**Data for the task**
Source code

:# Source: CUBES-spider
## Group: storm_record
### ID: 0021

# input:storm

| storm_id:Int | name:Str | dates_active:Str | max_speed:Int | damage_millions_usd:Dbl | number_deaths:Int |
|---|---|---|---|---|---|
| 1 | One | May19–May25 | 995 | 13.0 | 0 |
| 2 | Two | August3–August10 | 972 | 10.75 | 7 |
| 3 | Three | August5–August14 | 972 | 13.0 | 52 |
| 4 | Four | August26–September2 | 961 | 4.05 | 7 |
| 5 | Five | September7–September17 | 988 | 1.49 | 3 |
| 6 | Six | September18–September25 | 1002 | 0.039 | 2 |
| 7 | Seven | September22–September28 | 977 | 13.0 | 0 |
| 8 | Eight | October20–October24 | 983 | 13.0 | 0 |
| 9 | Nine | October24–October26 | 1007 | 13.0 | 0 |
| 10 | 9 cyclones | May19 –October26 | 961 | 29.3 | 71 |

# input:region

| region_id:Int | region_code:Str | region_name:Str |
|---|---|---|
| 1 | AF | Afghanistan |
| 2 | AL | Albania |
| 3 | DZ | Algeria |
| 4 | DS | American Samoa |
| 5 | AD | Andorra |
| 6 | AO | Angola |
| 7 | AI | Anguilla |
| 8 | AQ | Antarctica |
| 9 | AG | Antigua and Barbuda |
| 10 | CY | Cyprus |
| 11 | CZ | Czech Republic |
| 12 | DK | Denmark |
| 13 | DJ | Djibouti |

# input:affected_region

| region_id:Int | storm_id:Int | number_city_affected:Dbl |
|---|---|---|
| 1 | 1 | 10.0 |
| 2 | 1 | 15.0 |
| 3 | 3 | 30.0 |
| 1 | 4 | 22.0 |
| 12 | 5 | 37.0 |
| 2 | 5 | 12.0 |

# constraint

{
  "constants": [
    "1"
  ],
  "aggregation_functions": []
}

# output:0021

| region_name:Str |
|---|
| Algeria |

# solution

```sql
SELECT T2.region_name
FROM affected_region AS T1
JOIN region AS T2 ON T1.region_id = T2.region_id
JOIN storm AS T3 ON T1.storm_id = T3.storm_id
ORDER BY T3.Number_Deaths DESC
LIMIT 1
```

**What the task asks**
All lines from the one containing "2 | 5 | 12.0 |" through the last line of the data, both included, are to be retyped exactly, and no other line belongs in the answer.

**Answer to this task**
| 2 | 5 | 12.0 |

# constraint

{
  "constants": [
    "1"
  ],
  "aggregation_functions": []
}

# output:0021

| region_name:Str |
|---|
| Algeria |

# solution

```sql
SELECT T2.region_name
FROM affected_region AS T1
JOIN region AS T2 ON T1.region_id = T2.region_id
JOIN storm AS T3 ON T1.storm_id = T3.storm_id
ORDER BY T3.Number_Deaths DESC
LIMIT 1
```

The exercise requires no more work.